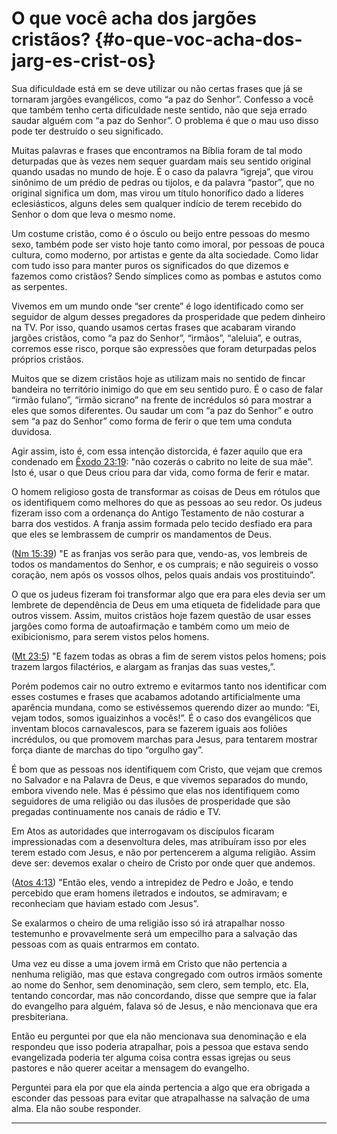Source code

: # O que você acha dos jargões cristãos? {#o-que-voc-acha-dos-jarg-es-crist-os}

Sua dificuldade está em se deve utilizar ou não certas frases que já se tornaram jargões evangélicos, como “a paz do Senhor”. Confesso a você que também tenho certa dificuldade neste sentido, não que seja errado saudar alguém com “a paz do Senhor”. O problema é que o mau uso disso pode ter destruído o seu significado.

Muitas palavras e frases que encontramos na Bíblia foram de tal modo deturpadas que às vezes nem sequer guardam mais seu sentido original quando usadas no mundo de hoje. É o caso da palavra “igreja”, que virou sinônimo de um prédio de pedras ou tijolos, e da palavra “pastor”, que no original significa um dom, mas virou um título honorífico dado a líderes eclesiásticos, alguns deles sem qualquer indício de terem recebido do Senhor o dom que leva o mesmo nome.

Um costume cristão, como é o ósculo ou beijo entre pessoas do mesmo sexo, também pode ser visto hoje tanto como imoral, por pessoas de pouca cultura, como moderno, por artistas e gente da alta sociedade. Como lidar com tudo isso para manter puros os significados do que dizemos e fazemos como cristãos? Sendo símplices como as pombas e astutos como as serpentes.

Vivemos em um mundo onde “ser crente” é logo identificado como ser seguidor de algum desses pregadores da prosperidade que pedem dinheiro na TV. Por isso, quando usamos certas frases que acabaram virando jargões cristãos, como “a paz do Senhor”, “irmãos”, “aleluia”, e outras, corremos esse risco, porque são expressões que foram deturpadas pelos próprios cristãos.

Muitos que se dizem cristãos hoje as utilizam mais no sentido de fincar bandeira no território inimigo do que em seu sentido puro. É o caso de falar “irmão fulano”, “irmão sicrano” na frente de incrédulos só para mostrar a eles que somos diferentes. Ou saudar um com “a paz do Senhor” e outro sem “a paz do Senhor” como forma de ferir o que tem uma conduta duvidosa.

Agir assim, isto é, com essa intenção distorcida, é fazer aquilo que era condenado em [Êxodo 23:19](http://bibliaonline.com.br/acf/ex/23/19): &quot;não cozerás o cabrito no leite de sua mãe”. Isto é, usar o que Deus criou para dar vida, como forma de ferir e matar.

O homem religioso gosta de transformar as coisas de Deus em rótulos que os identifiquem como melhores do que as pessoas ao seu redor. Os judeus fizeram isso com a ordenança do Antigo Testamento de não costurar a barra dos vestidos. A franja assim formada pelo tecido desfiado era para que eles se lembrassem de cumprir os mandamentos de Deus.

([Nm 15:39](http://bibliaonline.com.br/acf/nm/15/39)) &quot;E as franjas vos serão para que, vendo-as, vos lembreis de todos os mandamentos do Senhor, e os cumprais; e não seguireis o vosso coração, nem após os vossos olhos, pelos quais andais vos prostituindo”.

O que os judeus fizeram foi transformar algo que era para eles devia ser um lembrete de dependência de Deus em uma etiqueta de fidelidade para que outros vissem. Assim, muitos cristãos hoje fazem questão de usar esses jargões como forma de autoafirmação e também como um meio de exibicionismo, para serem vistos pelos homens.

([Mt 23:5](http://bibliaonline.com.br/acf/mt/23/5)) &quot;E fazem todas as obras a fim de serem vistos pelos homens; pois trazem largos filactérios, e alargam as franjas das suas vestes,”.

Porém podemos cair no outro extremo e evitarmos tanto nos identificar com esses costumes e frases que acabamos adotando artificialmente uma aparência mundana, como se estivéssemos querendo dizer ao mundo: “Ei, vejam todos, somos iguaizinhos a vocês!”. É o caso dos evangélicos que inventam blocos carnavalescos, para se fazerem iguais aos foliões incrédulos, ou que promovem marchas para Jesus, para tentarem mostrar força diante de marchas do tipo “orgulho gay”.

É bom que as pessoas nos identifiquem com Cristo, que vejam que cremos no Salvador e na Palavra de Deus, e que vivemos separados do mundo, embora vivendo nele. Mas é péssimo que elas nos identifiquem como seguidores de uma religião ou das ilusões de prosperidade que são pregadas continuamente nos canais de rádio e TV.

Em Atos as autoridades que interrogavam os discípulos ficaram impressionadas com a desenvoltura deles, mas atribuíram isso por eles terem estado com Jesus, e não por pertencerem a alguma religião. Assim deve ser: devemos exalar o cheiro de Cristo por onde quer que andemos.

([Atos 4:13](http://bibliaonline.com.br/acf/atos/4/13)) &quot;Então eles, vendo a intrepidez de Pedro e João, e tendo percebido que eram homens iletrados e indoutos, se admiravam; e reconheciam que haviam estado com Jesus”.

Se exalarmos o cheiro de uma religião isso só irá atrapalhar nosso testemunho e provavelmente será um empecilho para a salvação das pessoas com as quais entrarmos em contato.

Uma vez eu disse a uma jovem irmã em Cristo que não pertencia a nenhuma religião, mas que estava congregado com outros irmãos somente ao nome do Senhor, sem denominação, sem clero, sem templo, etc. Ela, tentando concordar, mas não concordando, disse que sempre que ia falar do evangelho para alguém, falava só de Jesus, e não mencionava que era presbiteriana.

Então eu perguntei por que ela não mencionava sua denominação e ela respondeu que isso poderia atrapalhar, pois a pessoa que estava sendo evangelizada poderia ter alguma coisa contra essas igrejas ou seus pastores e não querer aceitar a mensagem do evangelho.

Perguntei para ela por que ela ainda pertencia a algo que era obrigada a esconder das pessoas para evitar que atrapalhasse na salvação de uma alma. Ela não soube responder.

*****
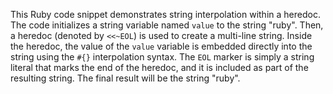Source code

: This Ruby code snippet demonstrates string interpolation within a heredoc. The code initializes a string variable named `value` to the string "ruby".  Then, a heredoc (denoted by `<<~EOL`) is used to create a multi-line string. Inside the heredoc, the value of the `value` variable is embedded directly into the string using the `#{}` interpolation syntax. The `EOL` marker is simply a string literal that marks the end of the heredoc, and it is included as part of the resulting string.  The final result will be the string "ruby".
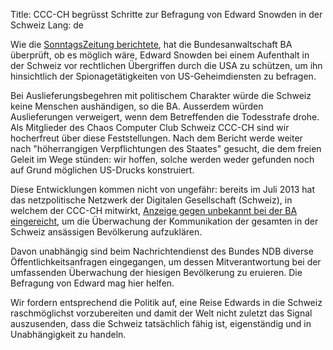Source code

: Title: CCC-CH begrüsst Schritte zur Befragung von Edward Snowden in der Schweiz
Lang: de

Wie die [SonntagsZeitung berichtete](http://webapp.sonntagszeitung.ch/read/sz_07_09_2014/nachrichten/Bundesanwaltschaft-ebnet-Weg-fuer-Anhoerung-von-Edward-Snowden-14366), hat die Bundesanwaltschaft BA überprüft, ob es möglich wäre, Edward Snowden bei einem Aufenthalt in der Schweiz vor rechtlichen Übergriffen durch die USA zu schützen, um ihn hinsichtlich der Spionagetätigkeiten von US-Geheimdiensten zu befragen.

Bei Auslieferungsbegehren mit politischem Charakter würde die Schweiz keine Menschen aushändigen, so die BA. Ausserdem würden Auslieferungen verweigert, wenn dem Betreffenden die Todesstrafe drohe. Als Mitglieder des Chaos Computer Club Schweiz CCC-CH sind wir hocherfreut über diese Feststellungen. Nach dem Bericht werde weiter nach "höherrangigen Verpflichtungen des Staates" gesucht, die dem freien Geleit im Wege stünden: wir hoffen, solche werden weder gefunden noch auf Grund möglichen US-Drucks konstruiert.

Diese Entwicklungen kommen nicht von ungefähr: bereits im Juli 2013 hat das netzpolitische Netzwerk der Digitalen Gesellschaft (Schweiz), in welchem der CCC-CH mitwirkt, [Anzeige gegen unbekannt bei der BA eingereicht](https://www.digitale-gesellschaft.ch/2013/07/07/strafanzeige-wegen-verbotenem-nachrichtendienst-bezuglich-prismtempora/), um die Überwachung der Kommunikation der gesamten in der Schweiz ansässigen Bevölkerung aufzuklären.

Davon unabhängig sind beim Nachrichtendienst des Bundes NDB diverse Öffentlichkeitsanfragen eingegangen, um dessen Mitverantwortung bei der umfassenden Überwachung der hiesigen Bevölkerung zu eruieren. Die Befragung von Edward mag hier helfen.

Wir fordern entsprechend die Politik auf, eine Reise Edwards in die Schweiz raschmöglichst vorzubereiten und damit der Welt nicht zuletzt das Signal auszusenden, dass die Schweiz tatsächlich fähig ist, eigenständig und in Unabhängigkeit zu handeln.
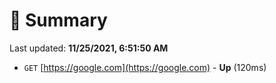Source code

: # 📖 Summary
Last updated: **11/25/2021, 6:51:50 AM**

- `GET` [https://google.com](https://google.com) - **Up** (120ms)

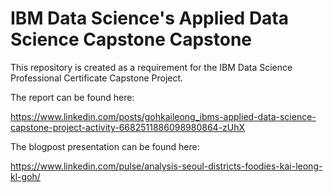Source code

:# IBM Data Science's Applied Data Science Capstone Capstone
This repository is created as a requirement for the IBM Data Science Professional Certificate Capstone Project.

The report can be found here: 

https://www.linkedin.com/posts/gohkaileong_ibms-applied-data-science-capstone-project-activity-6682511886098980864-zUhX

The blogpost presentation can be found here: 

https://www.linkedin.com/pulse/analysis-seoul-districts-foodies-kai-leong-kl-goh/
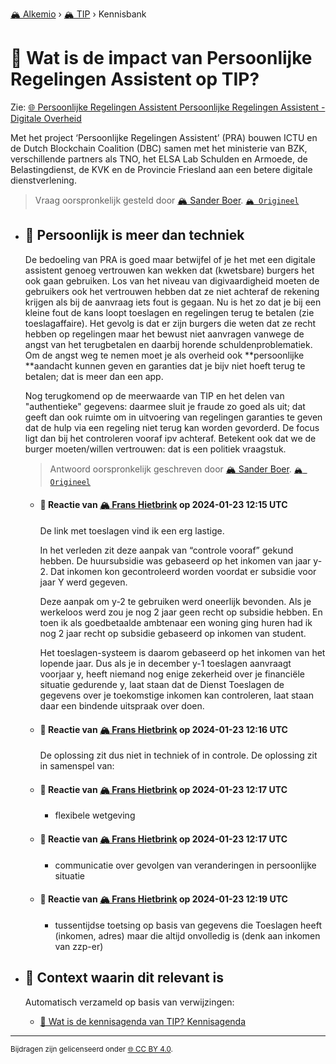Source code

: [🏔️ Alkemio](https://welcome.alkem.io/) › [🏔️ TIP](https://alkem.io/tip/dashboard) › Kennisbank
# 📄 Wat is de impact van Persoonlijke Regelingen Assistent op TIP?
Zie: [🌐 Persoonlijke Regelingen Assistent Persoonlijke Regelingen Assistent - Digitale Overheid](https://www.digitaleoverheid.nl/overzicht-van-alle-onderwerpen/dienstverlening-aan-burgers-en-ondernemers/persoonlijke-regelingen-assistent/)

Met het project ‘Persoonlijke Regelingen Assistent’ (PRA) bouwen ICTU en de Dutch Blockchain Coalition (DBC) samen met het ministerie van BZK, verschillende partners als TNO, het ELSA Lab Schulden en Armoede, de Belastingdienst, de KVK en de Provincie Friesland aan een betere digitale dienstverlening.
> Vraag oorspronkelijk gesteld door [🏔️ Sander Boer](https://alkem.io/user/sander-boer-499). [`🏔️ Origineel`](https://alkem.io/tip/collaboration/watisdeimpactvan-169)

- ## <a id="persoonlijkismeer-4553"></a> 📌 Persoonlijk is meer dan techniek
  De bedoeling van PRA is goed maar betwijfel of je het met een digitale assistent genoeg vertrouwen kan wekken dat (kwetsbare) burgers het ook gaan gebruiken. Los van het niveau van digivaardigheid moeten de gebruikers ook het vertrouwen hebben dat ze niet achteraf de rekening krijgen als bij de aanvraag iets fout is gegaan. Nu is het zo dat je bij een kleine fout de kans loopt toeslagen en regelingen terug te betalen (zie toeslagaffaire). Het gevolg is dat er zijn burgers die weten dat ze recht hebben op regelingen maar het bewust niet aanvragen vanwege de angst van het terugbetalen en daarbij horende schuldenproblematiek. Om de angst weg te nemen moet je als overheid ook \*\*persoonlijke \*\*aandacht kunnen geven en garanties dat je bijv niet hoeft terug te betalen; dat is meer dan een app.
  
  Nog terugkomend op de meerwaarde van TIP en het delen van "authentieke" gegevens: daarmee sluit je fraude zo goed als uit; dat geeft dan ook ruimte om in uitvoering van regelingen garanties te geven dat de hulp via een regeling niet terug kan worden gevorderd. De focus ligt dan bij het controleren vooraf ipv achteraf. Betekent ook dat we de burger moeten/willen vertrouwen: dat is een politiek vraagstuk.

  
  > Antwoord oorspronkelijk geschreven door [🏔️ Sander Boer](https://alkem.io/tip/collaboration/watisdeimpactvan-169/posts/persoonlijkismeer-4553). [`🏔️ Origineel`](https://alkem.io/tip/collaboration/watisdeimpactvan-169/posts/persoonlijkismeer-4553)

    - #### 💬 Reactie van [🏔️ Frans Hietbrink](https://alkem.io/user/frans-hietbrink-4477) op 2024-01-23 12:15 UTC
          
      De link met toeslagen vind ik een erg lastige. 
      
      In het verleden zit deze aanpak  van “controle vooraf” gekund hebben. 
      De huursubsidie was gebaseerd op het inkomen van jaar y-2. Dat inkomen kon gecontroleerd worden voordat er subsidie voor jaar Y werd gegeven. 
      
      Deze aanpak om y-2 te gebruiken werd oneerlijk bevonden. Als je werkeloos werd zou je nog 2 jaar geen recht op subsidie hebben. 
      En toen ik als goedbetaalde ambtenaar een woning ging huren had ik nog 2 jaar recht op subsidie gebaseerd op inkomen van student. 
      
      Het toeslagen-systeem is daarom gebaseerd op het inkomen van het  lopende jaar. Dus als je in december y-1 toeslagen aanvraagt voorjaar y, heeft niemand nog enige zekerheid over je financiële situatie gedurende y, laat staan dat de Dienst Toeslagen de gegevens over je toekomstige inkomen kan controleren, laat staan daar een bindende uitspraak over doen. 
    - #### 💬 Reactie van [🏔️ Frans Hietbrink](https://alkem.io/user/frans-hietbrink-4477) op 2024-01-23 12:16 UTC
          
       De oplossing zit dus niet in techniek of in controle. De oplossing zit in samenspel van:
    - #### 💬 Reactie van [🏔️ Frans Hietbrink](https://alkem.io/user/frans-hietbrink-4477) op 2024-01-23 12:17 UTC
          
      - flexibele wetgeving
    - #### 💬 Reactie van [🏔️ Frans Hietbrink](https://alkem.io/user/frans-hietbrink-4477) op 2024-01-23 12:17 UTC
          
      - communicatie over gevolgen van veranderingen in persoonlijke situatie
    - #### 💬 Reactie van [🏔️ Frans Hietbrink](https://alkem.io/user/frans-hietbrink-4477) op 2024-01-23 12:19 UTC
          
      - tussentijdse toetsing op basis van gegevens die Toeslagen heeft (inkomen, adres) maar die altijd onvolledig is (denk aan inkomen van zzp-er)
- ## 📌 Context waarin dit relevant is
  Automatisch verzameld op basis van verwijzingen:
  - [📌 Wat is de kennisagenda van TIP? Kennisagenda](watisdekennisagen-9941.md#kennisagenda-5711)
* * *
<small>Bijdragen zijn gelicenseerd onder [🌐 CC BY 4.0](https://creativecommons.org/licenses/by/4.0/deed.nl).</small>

__About this exercise__: Precisely those lines above that run from the line with "Science Capstone Capstone" up to and including the line with "# 📄 Wat is de" are to be set down, with the pictures omitted.

__Result for this exercise__:
:# IBM Data Science's Applied Data Science Capstone Capstone
This repository is created as a requirement for the IBM Data Science Professional Certificate Capstone Project.

The report can be found here: 

https://www.linkedin.com/posts/gohkaileong_ibms-applied-data-science-capstone-project-activity-6682511886098980864-zUhX

The blogpost presentation can be found here: 

https://www.linkedin.com/pulse/analysis-seoul-districts-foodies-kai-leong-kl-goh/
Source code

: [🏔️ Alkemio](https://welcome.alkem.io/) › [🏔️ TIP](https://alkem.io/tip/dashboard) › Kennisbank
# 📄 Wat is de impact van Persoonlijke Regelingen Assistent op TIP?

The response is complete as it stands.